------ Record set

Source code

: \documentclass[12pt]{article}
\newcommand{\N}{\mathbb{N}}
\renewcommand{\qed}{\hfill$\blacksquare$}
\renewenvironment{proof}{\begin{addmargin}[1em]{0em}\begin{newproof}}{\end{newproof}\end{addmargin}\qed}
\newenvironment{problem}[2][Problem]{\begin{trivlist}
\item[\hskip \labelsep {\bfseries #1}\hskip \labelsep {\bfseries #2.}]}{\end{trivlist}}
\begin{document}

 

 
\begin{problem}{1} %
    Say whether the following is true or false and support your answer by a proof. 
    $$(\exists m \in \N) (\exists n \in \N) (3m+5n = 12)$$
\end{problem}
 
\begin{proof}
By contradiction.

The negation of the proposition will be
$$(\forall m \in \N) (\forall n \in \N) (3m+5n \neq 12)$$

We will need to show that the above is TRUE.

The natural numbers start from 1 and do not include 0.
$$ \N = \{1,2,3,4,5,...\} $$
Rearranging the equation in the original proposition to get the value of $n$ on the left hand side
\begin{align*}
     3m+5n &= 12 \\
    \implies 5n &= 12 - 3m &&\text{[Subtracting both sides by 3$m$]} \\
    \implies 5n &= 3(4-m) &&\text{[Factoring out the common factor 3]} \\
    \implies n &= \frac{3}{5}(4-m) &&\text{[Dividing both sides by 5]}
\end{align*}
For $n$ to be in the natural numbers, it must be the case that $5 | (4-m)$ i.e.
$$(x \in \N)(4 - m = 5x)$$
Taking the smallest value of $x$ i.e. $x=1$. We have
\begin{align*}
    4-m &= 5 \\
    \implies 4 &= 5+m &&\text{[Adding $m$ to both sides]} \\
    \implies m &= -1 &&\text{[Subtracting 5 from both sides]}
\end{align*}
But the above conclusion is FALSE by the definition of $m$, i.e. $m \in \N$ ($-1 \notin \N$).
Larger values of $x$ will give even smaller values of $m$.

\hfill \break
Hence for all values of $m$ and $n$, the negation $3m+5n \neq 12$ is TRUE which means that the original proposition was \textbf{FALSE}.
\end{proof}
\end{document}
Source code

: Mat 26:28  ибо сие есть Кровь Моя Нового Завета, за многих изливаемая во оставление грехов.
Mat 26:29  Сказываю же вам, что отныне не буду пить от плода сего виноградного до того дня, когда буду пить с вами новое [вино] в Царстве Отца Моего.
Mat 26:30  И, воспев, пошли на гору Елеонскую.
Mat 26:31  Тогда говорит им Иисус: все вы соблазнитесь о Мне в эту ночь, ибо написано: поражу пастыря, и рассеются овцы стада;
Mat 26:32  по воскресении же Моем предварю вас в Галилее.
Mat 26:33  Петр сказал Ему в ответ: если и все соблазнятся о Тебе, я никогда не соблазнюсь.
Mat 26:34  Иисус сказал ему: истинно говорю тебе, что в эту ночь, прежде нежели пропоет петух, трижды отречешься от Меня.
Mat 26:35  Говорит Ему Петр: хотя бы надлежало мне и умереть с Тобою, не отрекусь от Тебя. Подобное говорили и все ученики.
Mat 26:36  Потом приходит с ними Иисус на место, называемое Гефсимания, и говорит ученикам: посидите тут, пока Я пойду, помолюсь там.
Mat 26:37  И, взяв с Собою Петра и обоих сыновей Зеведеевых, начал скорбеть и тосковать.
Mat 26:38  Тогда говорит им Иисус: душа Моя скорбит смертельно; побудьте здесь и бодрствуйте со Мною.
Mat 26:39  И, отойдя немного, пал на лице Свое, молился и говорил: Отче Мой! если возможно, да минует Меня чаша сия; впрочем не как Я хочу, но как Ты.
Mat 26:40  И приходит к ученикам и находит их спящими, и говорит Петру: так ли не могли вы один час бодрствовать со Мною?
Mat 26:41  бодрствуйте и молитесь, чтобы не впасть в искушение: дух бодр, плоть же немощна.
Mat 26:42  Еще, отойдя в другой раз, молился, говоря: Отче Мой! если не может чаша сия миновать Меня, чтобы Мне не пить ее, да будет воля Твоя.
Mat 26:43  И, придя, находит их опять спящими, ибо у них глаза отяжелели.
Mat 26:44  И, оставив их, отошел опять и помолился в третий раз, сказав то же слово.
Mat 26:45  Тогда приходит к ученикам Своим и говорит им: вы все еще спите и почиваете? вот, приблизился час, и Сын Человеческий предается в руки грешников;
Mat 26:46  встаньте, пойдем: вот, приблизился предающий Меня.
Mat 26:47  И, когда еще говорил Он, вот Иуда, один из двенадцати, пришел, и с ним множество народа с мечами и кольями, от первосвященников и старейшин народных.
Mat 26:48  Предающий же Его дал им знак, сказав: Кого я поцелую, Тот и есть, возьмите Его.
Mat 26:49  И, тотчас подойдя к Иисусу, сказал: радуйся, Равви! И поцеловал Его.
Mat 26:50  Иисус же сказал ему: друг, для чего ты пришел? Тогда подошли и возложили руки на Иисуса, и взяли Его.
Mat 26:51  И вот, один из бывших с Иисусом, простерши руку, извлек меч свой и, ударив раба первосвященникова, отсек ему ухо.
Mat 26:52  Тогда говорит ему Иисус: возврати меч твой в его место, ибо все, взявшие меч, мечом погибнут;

------------

[Try it]
Above are the entries. Quote exactly the lines from the one bearing "бодрствуйте со Мною." through the one bearing "И поцеловал Его.".

[Exercise response]
Mat 26:38  Тогда говорит им Иисус: душа Моя скорбит смертельно; побудьте здесь и бодрствуйте со Мною.
Mat 26:39  И, отойдя немного, пал на лице Свое, молился и говорил: Отче Мой! если возможно, да минует Меня чаша сия; впрочем не как Я хочу, но как Ты.
Mat 26:40  И приходит к ученикам и находит их спящими, и говорит Петру: так ли не могли вы один час бодрствовать со Мною?
Mat 26:41  бодрствуйте и молитесь, чтобы не впасть в искушение: дух бодр, плоть же немощна.
Mat 26:42  Еще, отойдя в другой раз, молился, говоря: Отче Мой! если не может чаша сия миновать Меня, чтобы Мне не пить ее, да будет воля Твоя.
Mat 26:43  И, придя, находит их опять спящими, ибо у них глаза отяжелели.
Mat 26:44  И, оставив их, отошел опять и помолился в третий раз, сказав то же слово.
Mat 26:45  Тогда приходит к ученикам Своим и говорит им: вы все еще спите и почиваете? вот, приблизился час, и Сын Человеческий предается в руки грешников;
Mat 26:46  встаньте, пойдем: вот, приблизился предающий Меня.
Mat 26:47  И, когда еще говорил Он, вот Иуда, один из двенадцати, пришел, и с ним множество народа с мечами и кольями, от первосвященников и старейшин народных.
Mat 26:48  Предающий же Его дал им знак, сказав: Кого я поцелую, Тот и есть, возьмите Его.
Mat 26:49  И, тотчас подойдя к Иисусу, сказал: радуйся, Равви! И поцеловал Его.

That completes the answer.